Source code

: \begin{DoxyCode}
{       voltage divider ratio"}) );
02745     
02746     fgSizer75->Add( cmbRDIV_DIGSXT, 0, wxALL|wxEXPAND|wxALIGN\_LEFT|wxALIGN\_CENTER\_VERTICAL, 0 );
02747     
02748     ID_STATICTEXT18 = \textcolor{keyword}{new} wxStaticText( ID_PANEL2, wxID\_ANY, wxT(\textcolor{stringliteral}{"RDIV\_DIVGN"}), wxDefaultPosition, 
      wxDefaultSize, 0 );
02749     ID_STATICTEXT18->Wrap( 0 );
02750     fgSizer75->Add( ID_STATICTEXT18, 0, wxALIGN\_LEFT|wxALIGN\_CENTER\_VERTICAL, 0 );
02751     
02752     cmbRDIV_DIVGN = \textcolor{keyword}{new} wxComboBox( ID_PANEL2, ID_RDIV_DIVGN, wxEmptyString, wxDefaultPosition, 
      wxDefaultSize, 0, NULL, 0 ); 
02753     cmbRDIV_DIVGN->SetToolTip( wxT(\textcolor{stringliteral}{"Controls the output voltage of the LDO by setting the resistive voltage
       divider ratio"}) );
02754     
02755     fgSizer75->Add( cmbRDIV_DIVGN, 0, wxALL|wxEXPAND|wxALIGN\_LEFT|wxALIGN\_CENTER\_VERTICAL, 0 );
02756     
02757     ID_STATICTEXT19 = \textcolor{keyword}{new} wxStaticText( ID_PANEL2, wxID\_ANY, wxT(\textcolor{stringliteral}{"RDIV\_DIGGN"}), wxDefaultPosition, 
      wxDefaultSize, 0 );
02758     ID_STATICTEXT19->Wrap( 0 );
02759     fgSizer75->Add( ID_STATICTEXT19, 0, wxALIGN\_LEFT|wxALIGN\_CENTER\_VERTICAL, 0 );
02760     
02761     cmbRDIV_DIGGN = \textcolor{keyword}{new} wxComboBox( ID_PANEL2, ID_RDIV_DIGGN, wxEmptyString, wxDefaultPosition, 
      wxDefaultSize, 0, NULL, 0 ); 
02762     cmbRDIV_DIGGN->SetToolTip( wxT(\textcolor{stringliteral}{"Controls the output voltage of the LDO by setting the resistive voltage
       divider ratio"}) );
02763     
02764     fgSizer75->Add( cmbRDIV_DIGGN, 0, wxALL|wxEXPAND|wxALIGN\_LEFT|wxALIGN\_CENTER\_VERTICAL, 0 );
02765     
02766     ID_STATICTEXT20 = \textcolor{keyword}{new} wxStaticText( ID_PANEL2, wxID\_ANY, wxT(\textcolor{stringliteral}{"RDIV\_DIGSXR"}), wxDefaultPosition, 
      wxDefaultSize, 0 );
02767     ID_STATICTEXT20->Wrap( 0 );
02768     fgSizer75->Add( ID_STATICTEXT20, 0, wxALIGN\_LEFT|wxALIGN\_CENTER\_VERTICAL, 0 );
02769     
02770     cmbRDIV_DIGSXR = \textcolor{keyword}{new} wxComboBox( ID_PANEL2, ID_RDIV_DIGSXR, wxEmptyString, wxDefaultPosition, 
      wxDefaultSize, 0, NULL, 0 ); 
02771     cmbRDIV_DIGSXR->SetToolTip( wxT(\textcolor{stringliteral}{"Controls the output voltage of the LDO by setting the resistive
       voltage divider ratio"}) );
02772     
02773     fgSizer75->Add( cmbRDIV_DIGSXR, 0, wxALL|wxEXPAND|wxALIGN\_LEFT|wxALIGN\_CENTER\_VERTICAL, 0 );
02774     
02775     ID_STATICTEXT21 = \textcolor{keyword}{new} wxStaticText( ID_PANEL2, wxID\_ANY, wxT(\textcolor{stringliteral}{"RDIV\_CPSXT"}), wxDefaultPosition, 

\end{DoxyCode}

________

### Exercise
Filter the entries above down to the lines that hold the word "ratio", and copy those lines.

### Result for this exercise
{       voltage divider ratio"}) );
       divider ratio"}) );
       divider ratio"}) );
       voltage divider ratio"}) );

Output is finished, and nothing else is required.